# Корзина > НЕсуицид >  Классификация неудачников

## Мозг

Честно украл данную тему с форума неудачников, но т.к. там посещаемость близка к нулю предлагаю обсудить здесь.

Давайте как-то попробуем классифицировать неудачников? Может как-то по разным признакам, не знаю, кто что думает по этому поводу пишите.


У меня пока только одна мысль:
Неудачники по способу действия или бездействия:
а) активные
б) пассивные

Активный неудачник это тот, кто все время пробует что-то новое, старается, но у него ничего не получается. Пробовал то, пробовал это, все перепробовал но ничего не получается, хотя человек старался.
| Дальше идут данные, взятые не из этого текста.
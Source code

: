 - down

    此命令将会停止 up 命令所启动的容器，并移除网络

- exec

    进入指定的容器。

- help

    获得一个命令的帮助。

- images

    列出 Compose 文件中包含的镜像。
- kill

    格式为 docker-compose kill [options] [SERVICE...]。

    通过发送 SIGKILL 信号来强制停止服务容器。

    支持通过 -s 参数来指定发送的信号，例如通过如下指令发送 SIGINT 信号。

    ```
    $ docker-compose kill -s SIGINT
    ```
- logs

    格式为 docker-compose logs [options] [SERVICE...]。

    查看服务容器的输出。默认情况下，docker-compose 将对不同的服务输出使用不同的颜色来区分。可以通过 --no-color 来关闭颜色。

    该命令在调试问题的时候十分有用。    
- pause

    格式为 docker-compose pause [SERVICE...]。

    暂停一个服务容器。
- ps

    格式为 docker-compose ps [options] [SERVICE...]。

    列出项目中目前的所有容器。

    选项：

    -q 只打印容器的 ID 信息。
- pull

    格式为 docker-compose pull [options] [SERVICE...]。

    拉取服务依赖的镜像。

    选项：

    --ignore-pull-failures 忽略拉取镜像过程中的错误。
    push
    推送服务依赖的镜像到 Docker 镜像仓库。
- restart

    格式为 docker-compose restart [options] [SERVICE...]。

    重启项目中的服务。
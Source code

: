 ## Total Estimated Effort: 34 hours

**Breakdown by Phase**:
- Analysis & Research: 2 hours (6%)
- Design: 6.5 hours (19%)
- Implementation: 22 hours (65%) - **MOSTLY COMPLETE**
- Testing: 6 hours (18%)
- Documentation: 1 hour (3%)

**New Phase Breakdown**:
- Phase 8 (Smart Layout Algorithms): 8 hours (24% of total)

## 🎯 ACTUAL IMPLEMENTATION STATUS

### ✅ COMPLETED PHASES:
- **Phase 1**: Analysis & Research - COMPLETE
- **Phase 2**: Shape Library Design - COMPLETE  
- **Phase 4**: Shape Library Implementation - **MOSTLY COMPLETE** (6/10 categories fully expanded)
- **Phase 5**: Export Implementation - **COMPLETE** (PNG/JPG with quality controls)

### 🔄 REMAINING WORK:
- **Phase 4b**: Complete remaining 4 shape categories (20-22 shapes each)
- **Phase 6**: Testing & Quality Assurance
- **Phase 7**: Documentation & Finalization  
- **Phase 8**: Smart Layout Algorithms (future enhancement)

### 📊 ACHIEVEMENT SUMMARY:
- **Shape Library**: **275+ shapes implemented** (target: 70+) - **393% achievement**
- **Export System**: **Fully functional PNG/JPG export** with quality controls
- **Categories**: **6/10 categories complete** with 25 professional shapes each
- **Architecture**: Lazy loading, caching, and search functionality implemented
Пассивный неудачник это тот, который особо ничего и не пробовал (как пример не работает и устраиваться на работу даже и не пробовал, потому что "знает" что все равно не возьмут). Он ничего и не пытается сделать, и желания нет, потому что знает что все равно не получится.

----------


## Fallen

и наверно стоит еще выделить промежуточный тип аб)
это когда неудачник "знает", что ничего не получится, потом соберется с силами, попробует, убедится лишний раз, что был прав, и дальше уходит в пассив до следующей попытки))

----------


## Игорёк

думаю что четкой границы нет. Неудачник это тот у кого ограничены возможности. Но в этих ограничениях он убеждается по ходу жизни, постепено формируя тот пассивный режим.

----------


## Amonimus

я б

----------


## Amonimus

люди, помогите подобратся к А, мне так не хватает решимости!

----------


## Kent

> люди, помогите подобратся к А, мне так не хватает решимости!


 Кто она такая?

----------


## look around

Вообще немного не понимаю смысл темки и к чему мы должны прийти, ну да ладно!
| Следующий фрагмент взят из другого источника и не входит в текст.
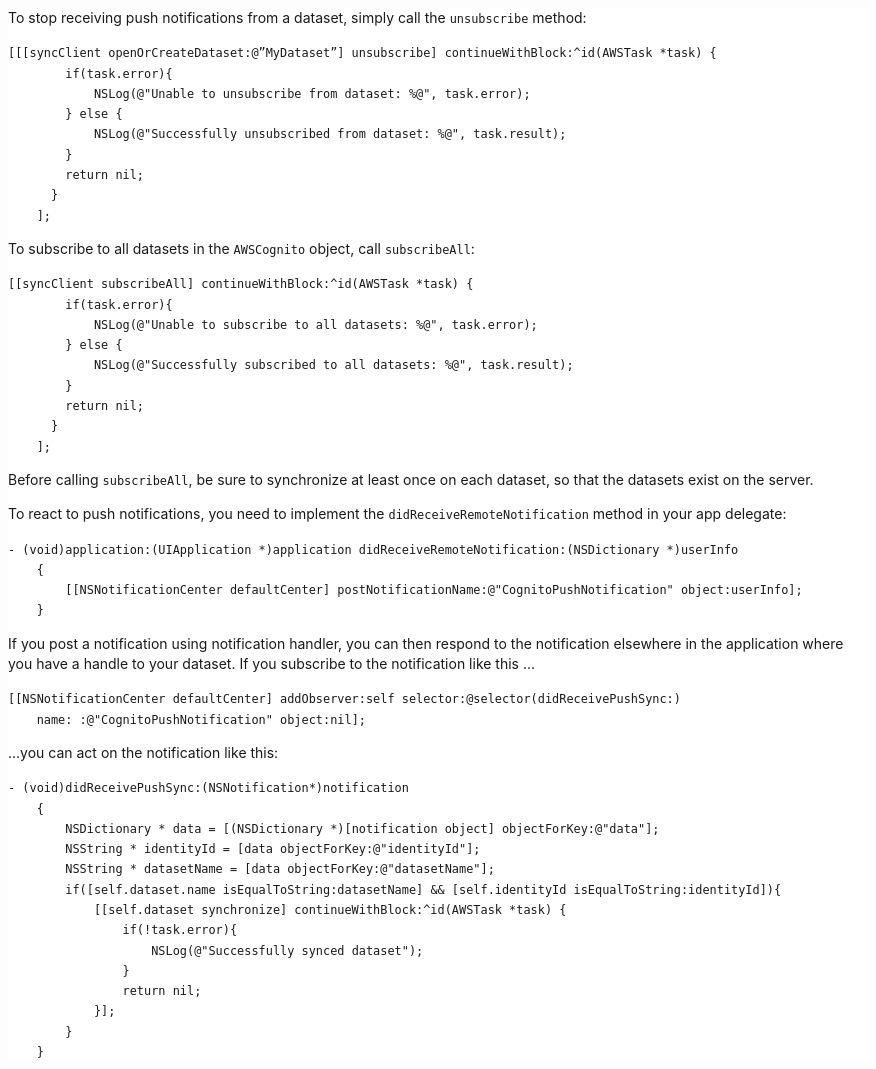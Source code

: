 To stop receiving push notifications from a dataset, simply call the `unsubscribe` method:

```
[[[syncClient openOrCreateDataset:@”MyDataset”] unsubscribe] continueWithBlock:^id(AWSTask *task) {
        if(task.error){
            NSLog(@"Unable to unsubscribe from dataset: %@", task.error);
        } else {
            NSLog(@"Successfully unsubscribed from dataset: %@", task.result);
        }
        return nil;
      }
    ];
```

To subscribe to all datasets in the `AWSCognito` object, call `subscribeAll`:

```
[[syncClient subscribeAll] continueWithBlock:^id(AWSTask *task) {
        if(task.error){
            NSLog(@"Unable to subscribe to all datasets: %@", task.error);
        } else {
            NSLog(@"Successfully subscribed to all datasets: %@", task.result);
        }
        return nil;
      }
    ];
```

Before calling `subscribeAll`, be sure to synchronize at least once on each dataset, so that the datasets exist on the server\.

To react to push notifications, you need to implement the `didReceiveRemoteNotification` method in your app delegate:

```
- (void)application:(UIApplication *)application didReceiveRemoteNotification:(NSDictionary *)userInfo
    {
        [[NSNotificationCenter defaultCenter] postNotificationName:@"CognitoPushNotification" object:userInfo];
    }
```

If you post a notification using notification handler, you can then respond to the notification elsewhere in the application where you have a handle to your dataset\. If you subscribe to the notification like this \.\.\.

```
[[NSNotificationCenter defaultCenter] addObserver:self selector:@selector(didReceivePushSync:)
    name: :@"CognitoPushNotification" object:nil];
```

\.\.\.you can act on the notification like this:

```
- (void)didReceivePushSync:(NSNotification*)notification
    {
        NSDictionary * data = [(NSDictionary *)[notification object] objectForKey:@"data"];
        NSString * identityId = [data objectForKey:@"identityId"];
        NSString * datasetName = [data objectForKey:@"datasetName"];
        if([self.dataset.name isEqualToString:datasetName] && [self.identityId isEqualToString:identityId]){
            [[self.dataset synchronize] continueWithBlock:^id(AWSTask *task) {
                if(!task.error){
                    NSLog(@"Successfully synced dataset");
                }
                return nil;
            }];
        }
    }
```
Щас запилим! Неудачник паталогически заражающий окружающих своей проблемой, пойдет? Эдайкий не важно пассивный или активный, настолько расстроенный, что даже и окружающие начинают выпадать в осадок и потом думают: "да вот говорил же Вася, тут ничего не поделать", а потом уже происходят самые разные реакции вплоть до катализации неудачи. Неудачник асоциальный, иронизирующий все происходящее, шизанутый, оторванный от реальности. То есть по типу реакции так сказать. В итоге как мы видим если разобрать предметно, то по следствиям от "неудач" - можно много чего откопать.
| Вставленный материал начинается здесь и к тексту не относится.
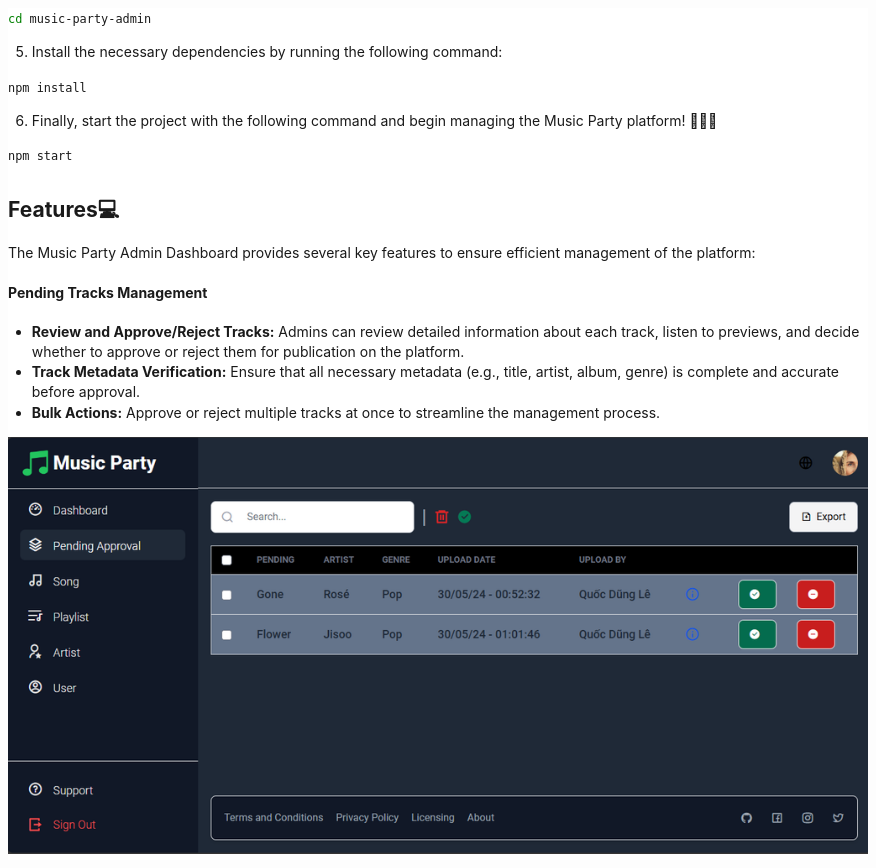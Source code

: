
 ```bash   
cd music-party-admin
```
<ol start="5">
  <li>Install the necessary dependencies by running the following command:</li>
</ol>

```bash
npm install
```

<ol start="6">
  <li>Finally, start the project with the following command and begin managing the Music Party platform! 🎉🎉🎉</li>
</ol>

```bash
npm start
```
<h2 id="features">Features💻</h2>
The Music Party Admin Dashboard provides several key features to ensure efficient management of the platform:

#### Pending Tracks Management

<ul>
  <li><strong>Review and Approve/Reject Tracks:</strong> Admins can review detailed information about each track, listen to previews, and decide whether to approve or reject them for publication on the platform.</li>
  <li><strong>Track Metadata Verification:</strong> Ensure that all necessary metadata (e.g., title, artist, album, genre) is complete and accurate before approval.</li>
  <li><strong>Bulk Actions:</strong> Approve or reject multiple tracks at once to streamline the management process.</li>
</ul>

<p align="center">
  <img src="images/pendingapproval.png" alt="Pending Tracks" width="1000">
</p>
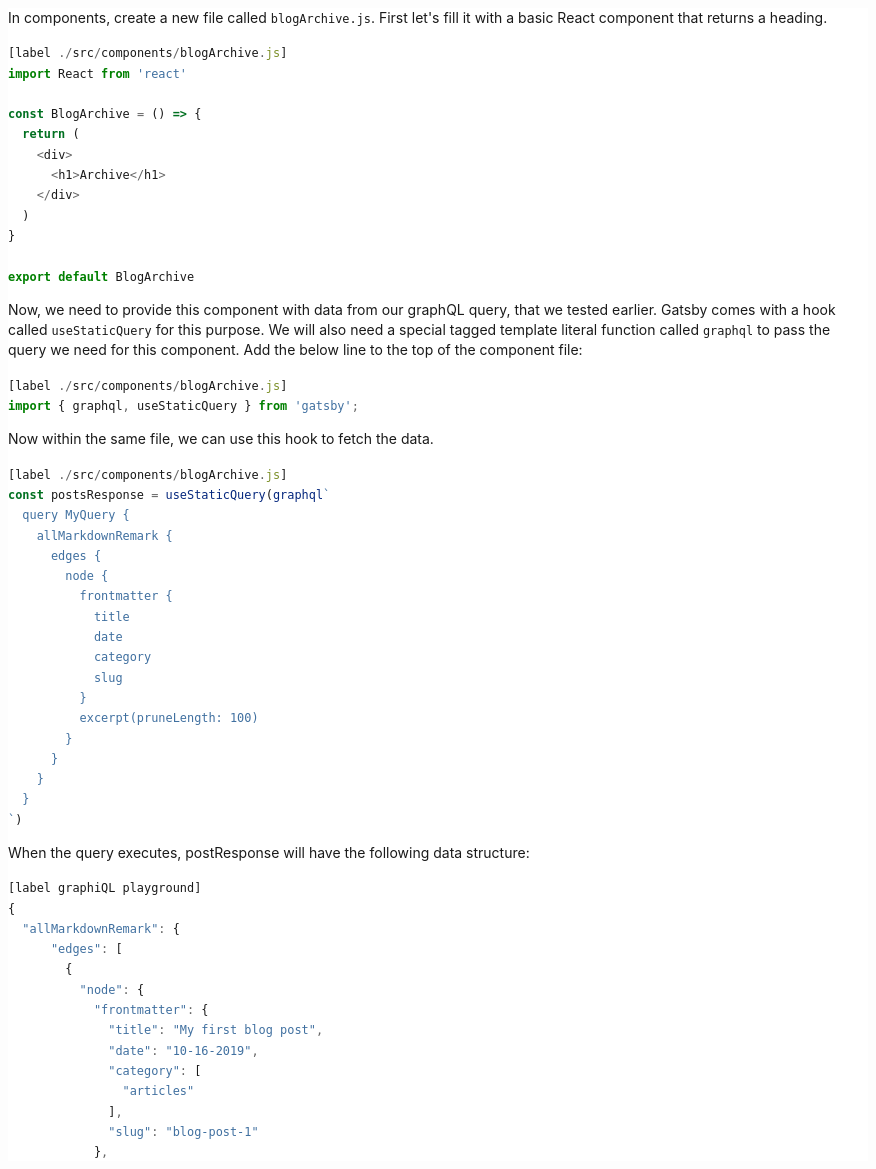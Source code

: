 In components, create a new file called `blogArchive.js`. First let's fill it with a basic React component that returns a heading.

```js
[label ./src/components/blogArchive.js]
import React from 'react'

const BlogArchive = () => {
  return (
    <div>
      <h1>Archive</h1>
    </div>
  )
}

export default BlogArchive
```

Now, we need to provide this component with data from our graphQL query, that we tested earlier. Gatsby comes with a hook called `useStaticQuery` for this purpose. We will also need a special tagged template literal function called `graphql` to pass the query we need for this component. Add the below line to the top of the component file:

```js
[label ./src/components/blogArchive.js]
import { graphql, useStaticQuery } from 'gatsby';
```

Now within the same file, we can use this hook to fetch the data.

```js
[label ./src/components/blogArchive.js]
const postsResponse = useStaticQuery(graphql`
  query MyQuery {
    allMarkdownRemark {
      edges {
        node {
          frontmatter {
            title
            date
            category
            slug
          }
          excerpt(pruneLength: 100)
        }
      }
    }
  }
`)
```

When the query executes, postResponse will have the following data structure:

```js
[label graphiQL playground]
{
  "allMarkdownRemark": {
      "edges": [
        {
          "node": {
            "frontmatter": {
              "title": "My first blog post",
              "date": "10-16-2019",
              "category": [
                "articles"
              ],
              "slug": "blog-post-1"
            },
```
*To Amonimus* Если это правда сарказм по поводу девушки, если вообще сарказм. Как ты думаешь, кто в итоге к ней подберется то, тот кто тебе поможет или ты? Кого ей выбрать?

----------


## Amonimus

> Кто она такая?


 


> Вообще немного не понимаю смысл темки и к чему мы должны прийти, ну да ладно!
> 
> *To Amonimus* Если это правда сарказм по поводу девушки, если вообще сарказм. Как ты думаешь, кто в итоге к ней подберется то, тот кто тебе поможет или ты? Кого ей выбрать?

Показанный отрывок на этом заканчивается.